RECORDS PROVIDED ->
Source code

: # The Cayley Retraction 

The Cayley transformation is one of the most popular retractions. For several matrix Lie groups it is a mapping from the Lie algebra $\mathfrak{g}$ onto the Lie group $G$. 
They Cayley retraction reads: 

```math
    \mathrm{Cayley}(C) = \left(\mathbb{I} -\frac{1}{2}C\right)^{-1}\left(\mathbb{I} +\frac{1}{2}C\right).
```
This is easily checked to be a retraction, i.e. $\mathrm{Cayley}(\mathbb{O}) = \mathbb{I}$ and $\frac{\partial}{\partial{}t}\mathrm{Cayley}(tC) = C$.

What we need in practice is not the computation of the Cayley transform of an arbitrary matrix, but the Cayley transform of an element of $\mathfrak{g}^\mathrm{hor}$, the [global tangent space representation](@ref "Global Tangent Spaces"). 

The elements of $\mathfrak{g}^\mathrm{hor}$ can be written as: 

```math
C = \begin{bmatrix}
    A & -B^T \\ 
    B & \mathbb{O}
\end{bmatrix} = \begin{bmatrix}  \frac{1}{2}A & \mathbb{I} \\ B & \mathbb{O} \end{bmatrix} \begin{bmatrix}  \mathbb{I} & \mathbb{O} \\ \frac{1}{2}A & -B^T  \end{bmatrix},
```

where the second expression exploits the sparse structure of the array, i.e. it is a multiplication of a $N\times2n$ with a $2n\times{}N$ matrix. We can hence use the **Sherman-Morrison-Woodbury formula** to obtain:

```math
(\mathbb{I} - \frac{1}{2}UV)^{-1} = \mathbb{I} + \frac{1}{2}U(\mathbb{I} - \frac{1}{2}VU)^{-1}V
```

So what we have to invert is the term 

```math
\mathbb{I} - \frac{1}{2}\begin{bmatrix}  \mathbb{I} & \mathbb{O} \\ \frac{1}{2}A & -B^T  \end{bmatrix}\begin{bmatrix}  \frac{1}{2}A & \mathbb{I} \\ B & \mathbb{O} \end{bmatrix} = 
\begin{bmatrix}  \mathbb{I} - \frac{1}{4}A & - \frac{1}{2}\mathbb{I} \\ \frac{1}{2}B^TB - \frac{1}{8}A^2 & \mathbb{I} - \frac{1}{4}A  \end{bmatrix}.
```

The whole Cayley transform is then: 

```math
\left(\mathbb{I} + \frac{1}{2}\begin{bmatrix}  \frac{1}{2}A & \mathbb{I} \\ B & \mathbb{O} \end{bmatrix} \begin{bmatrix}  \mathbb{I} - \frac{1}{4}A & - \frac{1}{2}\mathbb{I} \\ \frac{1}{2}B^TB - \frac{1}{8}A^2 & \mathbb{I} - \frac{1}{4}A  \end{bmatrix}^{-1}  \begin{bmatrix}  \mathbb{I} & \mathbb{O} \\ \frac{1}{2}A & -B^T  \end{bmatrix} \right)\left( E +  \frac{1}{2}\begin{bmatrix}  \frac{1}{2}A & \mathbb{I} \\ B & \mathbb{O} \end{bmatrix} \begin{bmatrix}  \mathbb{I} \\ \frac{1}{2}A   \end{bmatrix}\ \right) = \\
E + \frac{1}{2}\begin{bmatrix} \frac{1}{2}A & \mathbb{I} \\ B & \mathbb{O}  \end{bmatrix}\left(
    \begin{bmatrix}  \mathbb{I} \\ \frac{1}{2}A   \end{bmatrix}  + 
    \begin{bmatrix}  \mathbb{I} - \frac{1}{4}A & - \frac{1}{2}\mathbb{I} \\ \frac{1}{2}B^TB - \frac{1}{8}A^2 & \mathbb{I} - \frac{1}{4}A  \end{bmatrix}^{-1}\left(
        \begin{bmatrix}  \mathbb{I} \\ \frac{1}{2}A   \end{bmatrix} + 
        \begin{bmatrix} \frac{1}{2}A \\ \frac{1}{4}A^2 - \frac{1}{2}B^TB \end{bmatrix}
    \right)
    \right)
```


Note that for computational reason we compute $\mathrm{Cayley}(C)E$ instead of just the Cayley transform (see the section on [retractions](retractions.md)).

TASK GOAL ->
Show the data once more, exactly as it was written.

RESULT ->
Source code

: # The Cayley Retraction 

The Cayley transformation is one of the most popular retractions. For several matrix Lie groups it is a mapping from the Lie algebra $\mathfrak{g}$ onto the Lie group $G$. 
They Cayley retraction reads: 

```math
    \mathrm{Cayley}(C) = \left(\mathbb{I} -\frac{1}{2}C\right)^{-1}\left(\mathbb{I} +\frac{1}{2}C\right).
```
This is easily checked to be a retraction, i.e. $\mathrm{Cayley}(\mathbb{O}) = \mathbb{I}$ and $\frac{\partial}{\partial{}t}\mathrm{Cayley}(tC) = C$.

What we need in practice is not the computation of the Cayley transform of an arbitrary matrix, but the Cayley transform of an element of $\mathfrak{g}^\mathrm{hor}$, the [global tangent space representation](@ref "Global Tangent Spaces"). 

The elements of $\mathfrak{g}^\mathrm{hor}$ can be written as: 

```math
C = \begin{bmatrix}
    A & -B^T \\ 
    B & \mathbb{O}
\end{bmatrix} = \begin{bmatrix}  \frac{1}{2}A & \mathbb{I} \\ B & \mathbb{O} \end{bmatrix} \begin{bmatrix}  \mathbb{I} & \mathbb{O} \\ \frac{1}{2}A & -B^T  \end{bmatrix},
```

where the second expression exploits the sparse structure of the array, i.e. it is a multiplication of a $N\times2n$ with a $2n\times{}N$ matrix. We can hence use the **Sherman-Morrison-Woodbury formula** to obtain:

```math
(\mathbb{I} - \frac{1}{2}UV)^{-1} = \mathbb{I} + \frac{1}{2}U(\mathbb{I} - \frac{1}{2}VU)^{-1}V
```

So what we have to invert is the term 

```math
\mathbb{I} - \frac{1}{2}\begin{bmatrix}  \mathbb{I} & \mathbb{O} \\ \frac{1}{2}A & -B^T  \end{bmatrix}\begin{bmatrix}  \frac{1}{2}A & \mathbb{I} \\ B & \mathbb{O} \end{bmatrix} = 
\begin{bmatrix}  \mathbb{I} - \frac{1}{4}A & - \frac{1}{2}\mathbb{I} \\ \frac{1}{2}B^TB - \frac{1}{8}A^2 & \mathbb{I} - \frac{1}{4}A  \end{bmatrix}.
```

The whole Cayley transform is then: 

```math
\left(\mathbb{I} + \frac{1}{2}\begin{bmatrix}  \frac{1}{2}A & \mathbb{I} \\ B & \mathbb{O} \end{bmatrix} \begin{bmatrix}  \mathbb{I} - \frac{1}{4}A & - \frac{1}{2}\mathbb{I} \\ \frac{1}{2}B^TB - \frac{1}{8}A^2 & \mathbb{I} - \frac{1}{4}A  \end{bmatrix}^{-1}  \begin{bmatrix}  \mathbb{I} & \mathbb{O} \\ \frac{1}{2}A & -B^T  \end{bmatrix} \right)\left( E +  \frac{1}{2}\begin{bmatrix}  \frac{1}{2}A & \mathbb{I} \\ B & \mathbb{O} \end{bmatrix} \begin{bmatrix}  \mathbb{I} \\ \frac{1}{2}A   \end{bmatrix}\ \right) = \\
E + \frac{1}{2}\begin{bmatrix} \frac{1}{2}A & \mathbb{I} \\ B & \mathbb{O}  \end{bmatrix}\left(
    \begin{bmatrix}  \mathbb{I} \\ \frac{1}{2}A   \end{bmatrix}  + 
    \begin{bmatrix}  \mathbb{I} - \frac{1}{4}A & - \frac{1}{2}\mathbb{I} \\ \frac{1}{2}B^TB - \frac{1}{8}A^2 & \mathbb{I} - \frac{1}{4}A  \end{bmatrix}^{-1}\left(
        \begin{bmatrix}  \mathbb{I} \\ \frac{1}{2}A   \end{bmatrix} + 
        \begin{bmatrix} \frac{1}{2}A \\ \frac{1}{4}A^2 - \frac{1}{2}B^TB \end{bmatrix}
    \right)
    \right)
```


Note that for computational reason we compute $\mathrm{Cayley}(C)E$ instead of just the Cayley transform (see the section on [retractions](retractions.md)).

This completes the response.